I think the way to do HDPE without a raft is to extrude it onto a thin sheet of HDPE, or maybe polythene, held down by a vacuum and heated to prevent warping. That will have to wait until I build a little vacuum table, hopefully this weekend.

Last on the list was PCL. That sticks very well to Kapton heated to 40°C but it never sets and makes a soggy object.



Before the heated bed I used to build with a fan, and at only 40°C the bed has no trouble holding temperature, so I tried with the fan next.



That worked OK and built a complete object: -



The infill did not stick very well to the outlines of the holes, especially on the downwind side. It probably needs a denser infill, and perhaps some overlap. 25% fill is not really appropriate for PCL as it very soft and flexible.



The bottom is smooth and shiny as expected and it took some effort to peel it off, so I expect large objects could be made.
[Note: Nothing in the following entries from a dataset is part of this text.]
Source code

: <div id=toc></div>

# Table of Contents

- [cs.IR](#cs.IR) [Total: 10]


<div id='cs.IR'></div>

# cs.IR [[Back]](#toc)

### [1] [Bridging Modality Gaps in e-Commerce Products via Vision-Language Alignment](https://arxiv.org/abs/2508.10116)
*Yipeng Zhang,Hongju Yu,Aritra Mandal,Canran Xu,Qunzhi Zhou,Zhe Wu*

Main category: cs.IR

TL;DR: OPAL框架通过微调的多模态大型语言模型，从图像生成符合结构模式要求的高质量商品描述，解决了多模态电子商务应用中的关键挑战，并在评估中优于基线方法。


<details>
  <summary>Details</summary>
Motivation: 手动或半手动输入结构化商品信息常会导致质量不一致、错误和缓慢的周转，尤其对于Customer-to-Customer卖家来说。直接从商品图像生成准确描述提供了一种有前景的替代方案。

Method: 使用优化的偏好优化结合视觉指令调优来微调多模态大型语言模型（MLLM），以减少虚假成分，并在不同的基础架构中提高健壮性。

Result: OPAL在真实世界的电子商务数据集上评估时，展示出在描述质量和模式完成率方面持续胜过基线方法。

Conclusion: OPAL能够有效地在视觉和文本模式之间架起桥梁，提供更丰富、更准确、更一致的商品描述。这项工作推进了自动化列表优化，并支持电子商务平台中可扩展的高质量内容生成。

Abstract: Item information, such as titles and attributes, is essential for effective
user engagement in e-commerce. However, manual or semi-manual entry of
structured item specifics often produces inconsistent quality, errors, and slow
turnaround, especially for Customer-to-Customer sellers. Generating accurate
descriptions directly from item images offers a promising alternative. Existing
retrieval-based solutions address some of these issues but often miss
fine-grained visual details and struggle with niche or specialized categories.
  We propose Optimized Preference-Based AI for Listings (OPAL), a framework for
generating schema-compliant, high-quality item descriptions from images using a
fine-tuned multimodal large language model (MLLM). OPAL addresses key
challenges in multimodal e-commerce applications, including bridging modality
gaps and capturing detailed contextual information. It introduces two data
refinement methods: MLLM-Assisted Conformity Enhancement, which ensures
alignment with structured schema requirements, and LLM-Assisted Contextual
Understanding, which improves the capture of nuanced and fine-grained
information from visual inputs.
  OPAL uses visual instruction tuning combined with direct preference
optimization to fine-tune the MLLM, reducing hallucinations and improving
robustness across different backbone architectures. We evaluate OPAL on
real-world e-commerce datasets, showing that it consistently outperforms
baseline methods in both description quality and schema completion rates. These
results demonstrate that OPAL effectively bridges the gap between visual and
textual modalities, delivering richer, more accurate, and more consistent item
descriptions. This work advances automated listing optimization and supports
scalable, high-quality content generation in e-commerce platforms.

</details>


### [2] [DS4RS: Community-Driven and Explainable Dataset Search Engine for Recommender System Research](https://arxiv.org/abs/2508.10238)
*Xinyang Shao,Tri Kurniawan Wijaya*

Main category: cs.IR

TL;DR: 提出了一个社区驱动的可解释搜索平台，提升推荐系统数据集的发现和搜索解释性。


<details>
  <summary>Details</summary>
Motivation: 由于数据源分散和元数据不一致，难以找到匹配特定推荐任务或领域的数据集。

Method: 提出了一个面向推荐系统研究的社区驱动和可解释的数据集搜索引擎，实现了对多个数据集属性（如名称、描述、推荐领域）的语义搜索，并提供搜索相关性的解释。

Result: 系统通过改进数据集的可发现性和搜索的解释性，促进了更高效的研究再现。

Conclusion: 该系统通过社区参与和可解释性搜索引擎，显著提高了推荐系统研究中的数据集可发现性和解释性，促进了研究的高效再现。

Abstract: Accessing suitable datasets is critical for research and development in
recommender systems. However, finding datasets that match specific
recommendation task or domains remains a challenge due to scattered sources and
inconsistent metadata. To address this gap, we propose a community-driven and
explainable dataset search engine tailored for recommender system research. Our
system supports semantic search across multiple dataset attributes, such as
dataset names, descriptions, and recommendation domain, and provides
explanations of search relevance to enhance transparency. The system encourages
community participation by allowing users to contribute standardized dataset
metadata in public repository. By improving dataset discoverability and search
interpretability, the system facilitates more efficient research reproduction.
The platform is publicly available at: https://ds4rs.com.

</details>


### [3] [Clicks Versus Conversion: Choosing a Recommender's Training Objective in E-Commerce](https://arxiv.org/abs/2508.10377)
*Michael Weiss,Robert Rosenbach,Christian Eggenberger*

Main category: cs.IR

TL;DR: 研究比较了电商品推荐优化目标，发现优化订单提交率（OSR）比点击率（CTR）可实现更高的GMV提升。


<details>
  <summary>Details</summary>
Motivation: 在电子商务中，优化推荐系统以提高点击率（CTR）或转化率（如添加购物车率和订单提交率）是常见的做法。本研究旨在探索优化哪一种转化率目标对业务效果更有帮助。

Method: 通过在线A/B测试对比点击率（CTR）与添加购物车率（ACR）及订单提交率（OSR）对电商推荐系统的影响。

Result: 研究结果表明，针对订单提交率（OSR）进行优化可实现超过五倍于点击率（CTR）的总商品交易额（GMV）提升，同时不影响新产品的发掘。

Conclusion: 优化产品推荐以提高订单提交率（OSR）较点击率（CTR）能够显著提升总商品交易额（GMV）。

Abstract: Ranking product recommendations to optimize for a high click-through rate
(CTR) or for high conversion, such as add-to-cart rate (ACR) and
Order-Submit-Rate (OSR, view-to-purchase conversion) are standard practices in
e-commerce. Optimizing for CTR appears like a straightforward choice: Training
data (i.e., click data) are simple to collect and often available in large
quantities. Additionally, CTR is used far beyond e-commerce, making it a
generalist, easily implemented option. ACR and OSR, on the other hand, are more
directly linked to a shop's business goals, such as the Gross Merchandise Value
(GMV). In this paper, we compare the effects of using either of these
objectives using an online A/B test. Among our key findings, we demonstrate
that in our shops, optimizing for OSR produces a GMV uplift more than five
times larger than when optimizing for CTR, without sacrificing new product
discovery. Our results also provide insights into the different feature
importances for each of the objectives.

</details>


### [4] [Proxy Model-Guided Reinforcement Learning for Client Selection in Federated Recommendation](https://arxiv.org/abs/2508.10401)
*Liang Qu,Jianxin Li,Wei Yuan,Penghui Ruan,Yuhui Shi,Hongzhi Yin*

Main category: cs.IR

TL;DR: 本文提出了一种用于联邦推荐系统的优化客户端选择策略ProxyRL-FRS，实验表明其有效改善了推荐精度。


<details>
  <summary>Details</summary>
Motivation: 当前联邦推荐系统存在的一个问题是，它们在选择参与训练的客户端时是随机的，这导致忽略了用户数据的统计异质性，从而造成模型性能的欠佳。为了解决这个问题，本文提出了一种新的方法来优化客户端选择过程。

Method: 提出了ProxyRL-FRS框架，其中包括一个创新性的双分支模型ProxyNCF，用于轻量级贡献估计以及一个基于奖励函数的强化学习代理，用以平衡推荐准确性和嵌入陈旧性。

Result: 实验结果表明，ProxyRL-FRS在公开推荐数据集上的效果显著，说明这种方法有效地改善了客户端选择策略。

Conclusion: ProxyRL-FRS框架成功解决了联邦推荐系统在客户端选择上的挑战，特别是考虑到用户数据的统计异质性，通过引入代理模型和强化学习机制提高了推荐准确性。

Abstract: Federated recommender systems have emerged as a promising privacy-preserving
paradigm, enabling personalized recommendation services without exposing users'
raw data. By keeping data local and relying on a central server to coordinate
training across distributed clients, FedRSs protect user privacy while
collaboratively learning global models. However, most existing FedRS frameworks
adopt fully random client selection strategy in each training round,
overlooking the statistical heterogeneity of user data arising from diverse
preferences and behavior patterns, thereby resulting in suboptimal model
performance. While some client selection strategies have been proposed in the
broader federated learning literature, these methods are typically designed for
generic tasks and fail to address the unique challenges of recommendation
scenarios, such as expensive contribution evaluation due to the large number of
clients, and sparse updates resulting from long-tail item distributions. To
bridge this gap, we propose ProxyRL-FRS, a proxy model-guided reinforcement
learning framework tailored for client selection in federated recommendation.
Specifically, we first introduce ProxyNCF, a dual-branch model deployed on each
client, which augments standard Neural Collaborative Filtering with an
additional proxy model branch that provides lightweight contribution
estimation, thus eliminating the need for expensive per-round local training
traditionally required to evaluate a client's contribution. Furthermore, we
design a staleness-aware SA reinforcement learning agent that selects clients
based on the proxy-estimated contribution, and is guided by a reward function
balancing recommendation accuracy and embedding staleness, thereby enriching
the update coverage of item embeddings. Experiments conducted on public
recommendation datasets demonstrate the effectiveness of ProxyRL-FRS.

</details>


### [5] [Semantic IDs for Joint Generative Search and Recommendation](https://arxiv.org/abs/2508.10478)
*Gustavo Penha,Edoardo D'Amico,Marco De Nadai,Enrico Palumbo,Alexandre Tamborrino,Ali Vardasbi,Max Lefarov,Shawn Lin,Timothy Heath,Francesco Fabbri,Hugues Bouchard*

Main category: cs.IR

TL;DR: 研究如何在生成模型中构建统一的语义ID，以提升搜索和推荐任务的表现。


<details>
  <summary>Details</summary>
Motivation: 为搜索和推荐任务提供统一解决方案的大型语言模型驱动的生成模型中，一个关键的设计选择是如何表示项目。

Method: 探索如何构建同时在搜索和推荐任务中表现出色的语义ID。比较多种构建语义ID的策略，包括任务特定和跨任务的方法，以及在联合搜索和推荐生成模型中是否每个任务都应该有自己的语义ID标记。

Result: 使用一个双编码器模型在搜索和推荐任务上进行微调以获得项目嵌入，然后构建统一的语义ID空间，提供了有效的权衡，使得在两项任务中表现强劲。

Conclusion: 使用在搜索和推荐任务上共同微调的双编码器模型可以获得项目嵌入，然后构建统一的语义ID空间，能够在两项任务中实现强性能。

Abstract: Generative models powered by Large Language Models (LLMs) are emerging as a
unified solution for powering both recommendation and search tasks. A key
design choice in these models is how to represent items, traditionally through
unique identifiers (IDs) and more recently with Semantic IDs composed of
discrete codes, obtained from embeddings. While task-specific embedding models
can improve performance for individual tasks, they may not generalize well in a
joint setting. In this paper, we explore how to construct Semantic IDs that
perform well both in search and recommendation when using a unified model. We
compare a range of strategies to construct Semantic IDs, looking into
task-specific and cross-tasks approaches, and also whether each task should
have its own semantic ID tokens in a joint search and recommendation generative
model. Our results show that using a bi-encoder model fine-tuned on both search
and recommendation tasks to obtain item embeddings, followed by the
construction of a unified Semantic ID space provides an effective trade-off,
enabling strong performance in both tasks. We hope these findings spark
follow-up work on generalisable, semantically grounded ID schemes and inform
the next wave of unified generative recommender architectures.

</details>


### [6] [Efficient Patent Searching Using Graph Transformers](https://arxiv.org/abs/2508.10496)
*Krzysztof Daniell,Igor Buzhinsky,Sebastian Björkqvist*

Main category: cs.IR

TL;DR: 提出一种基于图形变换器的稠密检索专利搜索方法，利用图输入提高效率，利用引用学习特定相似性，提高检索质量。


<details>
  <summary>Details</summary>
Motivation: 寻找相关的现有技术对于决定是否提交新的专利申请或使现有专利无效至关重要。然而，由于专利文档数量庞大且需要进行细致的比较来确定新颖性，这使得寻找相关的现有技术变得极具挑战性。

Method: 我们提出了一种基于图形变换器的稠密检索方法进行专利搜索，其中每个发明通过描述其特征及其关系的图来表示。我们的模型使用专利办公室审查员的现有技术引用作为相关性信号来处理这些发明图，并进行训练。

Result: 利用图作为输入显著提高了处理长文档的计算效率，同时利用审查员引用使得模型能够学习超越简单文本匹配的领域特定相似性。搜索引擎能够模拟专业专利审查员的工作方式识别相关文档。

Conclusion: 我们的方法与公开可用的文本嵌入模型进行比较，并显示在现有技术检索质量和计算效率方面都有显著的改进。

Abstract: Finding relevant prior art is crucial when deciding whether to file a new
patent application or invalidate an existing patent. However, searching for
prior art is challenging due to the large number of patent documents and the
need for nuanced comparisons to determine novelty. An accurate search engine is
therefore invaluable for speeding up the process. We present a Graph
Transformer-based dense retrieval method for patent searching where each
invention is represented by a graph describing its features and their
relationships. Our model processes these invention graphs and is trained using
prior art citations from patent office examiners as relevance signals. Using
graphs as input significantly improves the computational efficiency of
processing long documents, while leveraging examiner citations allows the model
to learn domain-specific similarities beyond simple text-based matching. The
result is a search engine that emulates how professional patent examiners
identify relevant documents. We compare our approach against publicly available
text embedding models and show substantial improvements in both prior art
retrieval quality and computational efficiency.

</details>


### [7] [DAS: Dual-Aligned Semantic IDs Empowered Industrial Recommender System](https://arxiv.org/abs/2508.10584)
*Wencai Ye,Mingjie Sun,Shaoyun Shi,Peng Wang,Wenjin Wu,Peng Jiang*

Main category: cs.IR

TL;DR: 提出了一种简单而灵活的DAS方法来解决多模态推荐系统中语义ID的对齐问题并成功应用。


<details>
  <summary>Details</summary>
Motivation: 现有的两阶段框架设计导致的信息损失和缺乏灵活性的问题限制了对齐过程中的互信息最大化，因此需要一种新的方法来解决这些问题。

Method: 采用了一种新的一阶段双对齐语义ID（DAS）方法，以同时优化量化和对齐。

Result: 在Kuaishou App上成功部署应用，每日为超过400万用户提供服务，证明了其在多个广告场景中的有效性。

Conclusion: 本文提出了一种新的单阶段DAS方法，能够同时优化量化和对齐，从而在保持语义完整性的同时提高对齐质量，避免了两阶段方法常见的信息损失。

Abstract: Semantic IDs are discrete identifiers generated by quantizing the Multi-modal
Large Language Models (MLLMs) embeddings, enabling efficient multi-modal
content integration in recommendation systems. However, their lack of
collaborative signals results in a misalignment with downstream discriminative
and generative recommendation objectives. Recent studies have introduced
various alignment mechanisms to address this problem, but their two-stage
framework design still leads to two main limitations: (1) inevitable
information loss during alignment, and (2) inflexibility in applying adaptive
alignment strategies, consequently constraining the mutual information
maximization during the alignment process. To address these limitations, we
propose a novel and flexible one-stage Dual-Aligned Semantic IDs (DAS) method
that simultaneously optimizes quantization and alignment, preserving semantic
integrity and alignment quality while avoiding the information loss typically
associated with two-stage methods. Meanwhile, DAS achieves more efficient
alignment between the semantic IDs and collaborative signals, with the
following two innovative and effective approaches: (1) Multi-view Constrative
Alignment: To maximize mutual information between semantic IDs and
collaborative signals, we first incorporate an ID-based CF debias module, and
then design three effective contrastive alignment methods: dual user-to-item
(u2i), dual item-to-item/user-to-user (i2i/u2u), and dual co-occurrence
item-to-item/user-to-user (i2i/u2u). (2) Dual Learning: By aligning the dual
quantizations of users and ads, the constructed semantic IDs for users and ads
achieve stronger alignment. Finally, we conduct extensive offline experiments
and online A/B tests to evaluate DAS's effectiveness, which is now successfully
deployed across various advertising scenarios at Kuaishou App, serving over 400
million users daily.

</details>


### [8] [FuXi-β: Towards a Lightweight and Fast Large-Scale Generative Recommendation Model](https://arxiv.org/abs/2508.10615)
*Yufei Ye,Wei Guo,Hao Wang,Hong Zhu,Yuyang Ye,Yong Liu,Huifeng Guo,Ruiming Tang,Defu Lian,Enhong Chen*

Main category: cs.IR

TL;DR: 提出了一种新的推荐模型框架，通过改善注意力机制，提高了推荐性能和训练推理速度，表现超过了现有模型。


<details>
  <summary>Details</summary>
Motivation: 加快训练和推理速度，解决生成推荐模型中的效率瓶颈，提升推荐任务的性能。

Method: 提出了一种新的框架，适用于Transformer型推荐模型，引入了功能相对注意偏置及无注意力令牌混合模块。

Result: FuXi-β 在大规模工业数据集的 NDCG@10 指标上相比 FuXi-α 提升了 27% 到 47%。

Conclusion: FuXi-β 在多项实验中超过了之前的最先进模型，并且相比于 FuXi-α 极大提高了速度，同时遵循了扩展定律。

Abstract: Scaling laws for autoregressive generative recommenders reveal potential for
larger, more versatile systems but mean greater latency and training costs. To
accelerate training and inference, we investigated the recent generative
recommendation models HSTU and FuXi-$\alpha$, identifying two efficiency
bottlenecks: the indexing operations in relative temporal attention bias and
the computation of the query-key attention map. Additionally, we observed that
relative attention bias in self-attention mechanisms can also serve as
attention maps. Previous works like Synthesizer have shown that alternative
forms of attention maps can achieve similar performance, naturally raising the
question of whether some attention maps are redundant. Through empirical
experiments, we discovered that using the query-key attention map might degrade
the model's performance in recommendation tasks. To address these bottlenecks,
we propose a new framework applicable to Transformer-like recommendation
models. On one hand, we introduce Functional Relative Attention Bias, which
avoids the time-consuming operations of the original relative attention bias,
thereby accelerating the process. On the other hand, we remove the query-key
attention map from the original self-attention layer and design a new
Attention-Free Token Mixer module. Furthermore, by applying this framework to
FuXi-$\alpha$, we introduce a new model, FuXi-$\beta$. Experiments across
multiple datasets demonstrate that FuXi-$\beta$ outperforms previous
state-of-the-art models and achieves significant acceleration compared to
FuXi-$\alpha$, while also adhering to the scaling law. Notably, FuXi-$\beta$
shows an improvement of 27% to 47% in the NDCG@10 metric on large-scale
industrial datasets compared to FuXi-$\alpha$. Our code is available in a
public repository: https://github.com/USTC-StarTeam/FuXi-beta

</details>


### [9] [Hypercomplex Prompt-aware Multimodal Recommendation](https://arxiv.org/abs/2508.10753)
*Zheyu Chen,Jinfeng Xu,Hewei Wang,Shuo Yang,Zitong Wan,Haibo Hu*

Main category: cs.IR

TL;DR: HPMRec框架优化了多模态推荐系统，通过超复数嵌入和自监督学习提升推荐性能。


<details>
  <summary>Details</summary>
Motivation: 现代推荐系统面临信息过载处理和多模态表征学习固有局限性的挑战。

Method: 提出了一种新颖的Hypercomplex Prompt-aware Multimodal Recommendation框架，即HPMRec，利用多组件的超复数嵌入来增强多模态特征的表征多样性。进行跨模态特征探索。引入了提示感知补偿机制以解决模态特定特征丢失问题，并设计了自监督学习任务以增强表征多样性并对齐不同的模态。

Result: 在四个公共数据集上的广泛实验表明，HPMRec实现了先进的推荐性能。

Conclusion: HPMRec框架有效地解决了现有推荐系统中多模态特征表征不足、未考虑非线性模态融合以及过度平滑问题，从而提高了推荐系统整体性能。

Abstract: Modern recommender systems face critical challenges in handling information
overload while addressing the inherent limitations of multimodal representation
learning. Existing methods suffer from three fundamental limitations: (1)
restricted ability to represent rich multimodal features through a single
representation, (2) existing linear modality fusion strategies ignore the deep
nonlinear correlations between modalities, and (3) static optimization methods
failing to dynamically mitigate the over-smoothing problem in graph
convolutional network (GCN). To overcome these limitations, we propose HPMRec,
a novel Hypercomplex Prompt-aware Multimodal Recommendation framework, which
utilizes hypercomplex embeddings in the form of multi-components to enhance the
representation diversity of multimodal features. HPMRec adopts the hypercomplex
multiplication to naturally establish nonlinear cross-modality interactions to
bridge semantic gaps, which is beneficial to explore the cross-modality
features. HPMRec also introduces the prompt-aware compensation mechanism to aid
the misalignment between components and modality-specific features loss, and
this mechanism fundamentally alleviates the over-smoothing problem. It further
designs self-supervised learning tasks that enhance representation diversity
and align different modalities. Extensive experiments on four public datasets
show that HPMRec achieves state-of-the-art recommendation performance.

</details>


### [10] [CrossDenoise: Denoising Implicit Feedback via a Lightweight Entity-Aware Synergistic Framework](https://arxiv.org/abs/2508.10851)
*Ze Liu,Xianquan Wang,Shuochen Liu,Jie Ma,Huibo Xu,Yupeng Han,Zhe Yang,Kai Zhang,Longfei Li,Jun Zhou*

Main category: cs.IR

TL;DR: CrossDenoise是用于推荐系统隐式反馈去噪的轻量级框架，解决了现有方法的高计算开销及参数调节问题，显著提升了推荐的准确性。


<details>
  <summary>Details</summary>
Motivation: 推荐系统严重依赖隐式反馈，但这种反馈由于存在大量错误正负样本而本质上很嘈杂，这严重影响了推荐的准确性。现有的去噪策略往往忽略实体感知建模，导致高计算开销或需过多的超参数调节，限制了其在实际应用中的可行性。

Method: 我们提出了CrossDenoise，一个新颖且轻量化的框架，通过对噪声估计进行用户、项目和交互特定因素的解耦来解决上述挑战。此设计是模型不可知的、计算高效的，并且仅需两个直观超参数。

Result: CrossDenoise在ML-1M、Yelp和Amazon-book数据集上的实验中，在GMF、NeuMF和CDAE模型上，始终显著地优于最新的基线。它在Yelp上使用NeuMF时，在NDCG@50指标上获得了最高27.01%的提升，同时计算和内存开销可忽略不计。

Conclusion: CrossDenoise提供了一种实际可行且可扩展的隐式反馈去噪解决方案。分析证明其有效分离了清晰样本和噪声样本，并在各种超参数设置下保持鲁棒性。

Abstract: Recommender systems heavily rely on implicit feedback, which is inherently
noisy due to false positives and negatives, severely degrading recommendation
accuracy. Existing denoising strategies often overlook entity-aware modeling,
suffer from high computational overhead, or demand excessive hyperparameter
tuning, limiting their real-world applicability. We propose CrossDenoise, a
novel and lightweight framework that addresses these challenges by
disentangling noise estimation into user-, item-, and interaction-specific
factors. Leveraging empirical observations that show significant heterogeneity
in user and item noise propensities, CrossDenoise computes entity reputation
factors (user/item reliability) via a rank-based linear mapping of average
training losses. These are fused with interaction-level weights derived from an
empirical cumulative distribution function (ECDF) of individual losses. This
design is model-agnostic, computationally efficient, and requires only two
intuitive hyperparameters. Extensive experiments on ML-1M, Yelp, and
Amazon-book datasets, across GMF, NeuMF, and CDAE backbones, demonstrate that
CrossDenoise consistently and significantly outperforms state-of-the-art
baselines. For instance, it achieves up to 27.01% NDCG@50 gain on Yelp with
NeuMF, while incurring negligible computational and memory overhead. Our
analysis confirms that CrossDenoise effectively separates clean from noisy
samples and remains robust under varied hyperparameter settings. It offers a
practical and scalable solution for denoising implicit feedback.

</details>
I couldn't experiment further though because the filament started buckling in my extruder.



I can't explain why it worked for a while and then stopped but I tried higher temperature and slower extrusion but could not get it reliable again. The pipe could probably be a few mm closer to the pulley but not much more because it would hit the pinch wheel.

I don't have a lot of use for PCL, other than using it up. Dropping it from the requirements for the extruder would allow me to use a smaller pulley. If you look at the table at the end of this article, you can see that it is only PCL that struggles for grip with a worm pulley. I think I could drop to half the diameter, which would just about bring the gear ratio into the range of a single pair of spur gears. I have a 4" Meccano gear that gives 7:1, so I might try that in my next extruder.

So hot Kapton works well for everything I have tried so far apart from HDPE.

Golden wonder

My first attempt at extruding ABS onto hot Kapton had "all the stops pulled out" to make it stick, i.e. 120°C bed, nozzle height 0.1mm too low, very slow outline and infill on the first layer (4mm/s). The adhesion was very good so I decided to back off a bit. It is not a good idea to change more than one thing at a time but I did anyway. I got rid of the -0.1mm Z offset and sped up the first layer infill to 32mm/s, leaving the outline at 4mm/s. I also dropped the bed temperature to 80°C. That was too low, the corners lifted about 1mm during the build, but I think the part will still be usable.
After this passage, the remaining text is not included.